Alon USA” means Alon USA, LP, a Texas limited partnership.
“Alon USA Supply and Offtake Agreement “ means the Supply and Offtake Agreement between Aron and Alon USA, dated as of even date herewith and as may from time to time be amended, modified, supplemented and/or restated.
Early Termination Date” has the meaning specified in Section 3.2.
Expiration Date” has the meaning specified in Section 3.1.
Other Inventory Sales” means the Company's obligation to sell inventory to and buy inventory from Aron, pursuant to the Other Inventory Sales Agreements.

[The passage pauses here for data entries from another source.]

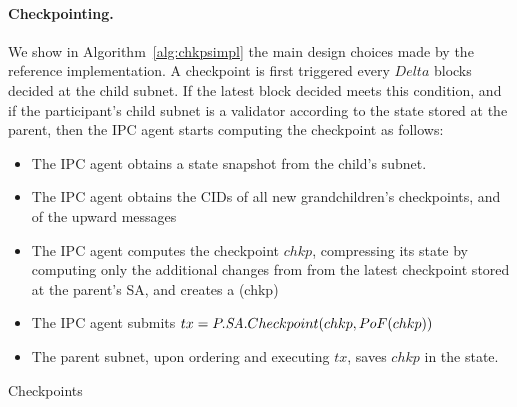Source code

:\paragraph{Checkpointing.} We show in Algorithm~\cref{alg:chkpsimpl} the main design choices made by the reference implementation. A checkpoint is first triggered every $Delta$ blocks decided at the child subnet. If the latest block decided meets this condition, and if the participant's child subnet is a validator according to the state stored at the parent, then the IPC agent starts computing the checkpoint as follows:
\begin{itemize}
    \item The IPC agent obtains a state snapshot from the child's subnet.
    \item The IPC agent obtains the CIDs of all new grandchildren's checkpoints, and of the upward \postoffice messages
    \item The IPC agent computes the checkpoint $chkp$, compressing its state by computing only the additional changes from from the latest checkpoint stored at the parent's SA, and creates a \pof(chkp)
    \item The IPC agent submits $tx=P.\textit{SA}.Checkpoint(chkp, PoF(chkp))$
    \item The parent subnet, upon ordering and executing $tx$, saves $chkp$ in the state.  
\end{itemize}

\begin{algorithm}[H]
\footnotesize
\caption{Checkpoints \impl}\label{alg:chkpsimpl}
  \DontPrintSemicolon
  
  
\end{algorithm}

Other Inventory Sales Agreements” means (a) the “Inventory Sales Agreement” and (b) “Step-Out Inventory Sales Agreement” between the Parties, referred to and defined in the Alon USA Supply and Offtake Agreement.
Term” has the meaning specified in Section 3.1.
(iii)By replacing the definition of Transaction Documents with the definition below:
 
“Transaction Document” means this Agreement, the Marketing and Sales Agreement, the Inventory Sales Agreement, the Storage Facilities Agreement, the Step-Out Inventory Sales Agreement, Other Inventory Sales Agreements and any other agreements or instruments contemplated hereby or executed in connection herewith.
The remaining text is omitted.